2001年7月23日の会談
 
―パワフル本望選手と渡辺治会長の話し合いについて―
 
 
   23日、コミッションで行われた小島茂氏立ち会いのオサム側と本望側の話し合いについて、本望選手の意見や同席した尾崎氏の話などを総合してお伝えします。例によって、本望選手よりの関係者から出ている情報であることをお断りしておかねばなりません。ただ、僕(粂川)は、以下の記述はほぼすべて事実だろうと考えています。
 
 これまで小島氏の呼びかけを拒否していたオサムジム側でしたが、この日は選手が出場する日であったため応じたようです。
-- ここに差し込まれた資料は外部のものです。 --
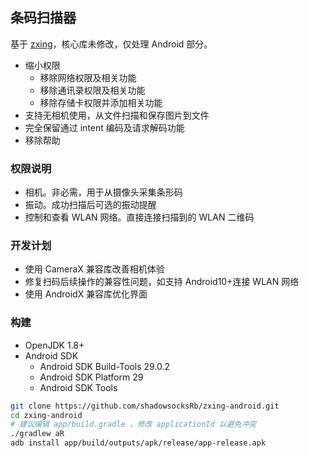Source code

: ## 条码扫描器

基于 [zxing](https://github.com/zxing/zxing)，核心库未修改，仅处理 Android 部分。

- 缩小权限
  * 移除网络权限及相关功能
  * 移除通讯录权限及相关功能
  * 移除存储卡权限并添加相关功能
- 支持无相机使用，从文件扫描和保存图片到文件
- 完全保留通过 intent 编码及请求解码功能
- 移除帮助

### 权限说明

- 相机。非必需，用于从摄像头采集条形码
- 振动。成功扫描后可选的振动提醒
- 控制和查看 WLAN 网络。直接连接扫描到的 WLAN 二维码

### 开发计划

- 使用 CameraX 兼容库改善相机体验
- 修复扫码后续操作的兼容性问题，如支持 Android10+连接 WLAN 网络
- 使用 AndroidX 兼容库优化界面

### 构建

* OpenJDK 1.8+
* Android SDK
  - Android SDK Build-Tools 29.0.2
  - Android SDK Platform 29
  - Android SDK Tools

```bash
git clone https://github.com/shadowsocksRb/zxing-android.git
cd zxing-android
# 建议编辑 app/build.gradle ，修改 applicationId 以避免冲突
./gradlew aR
adb install app/build/outputs/apk/release/app-release.apk
```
本望選手と、彼と行動をともにした金子大吾選手、バズーガ元吉選手を含めた3選手は、自分たちで20万を弁護士に払って委任状を書いています。
 
 23日の朝、弁護士からJBCへ「時間の引き延ばしをせずに積極的に調停をしないのなら法的措置に出ます」という文書が届き、小島氏が改めて渡辺会長を強く呼び出して実現したようです。
 
  渡辺会長は次女をつれて現れたそうです。選手側は3人の選手と、はじめに本望選手をジムに戻した尾崎恵一氏も同席しました。立ち会い人は小島氏一人。
 
  オサムジム側は、ワールドボクシング8月号52ページにあるような「初めから挑戦状を書いていた」ような発言を、この会談でもくりかえしました。
 
 ですが、これを尾崎氏は否定しています。
 
 「本望がジムを離れた11月前半、私尾崎氏)はこう考えました。移籍問題はこの世界ではタブー。こじれるよりジムに戻った方が、木村ーゴメスの勝者(ワーボクではゴメス挑戦と出ていますが、木村−ゴメス戦よりもっと前のことです)から声がかかる可能性も高い、と。」(尾崎氏)
 
   そして、尾崎氏は「黙ってジムを離れてすいません。木村ーゴメスの勝者に挑戦状を出すなどして、会長の力でタイトル戦を実現させていただけないでしょうか」という内容の手紙を本望自身に書かせて、冷却期間をおいて数日後ジムに戻しました。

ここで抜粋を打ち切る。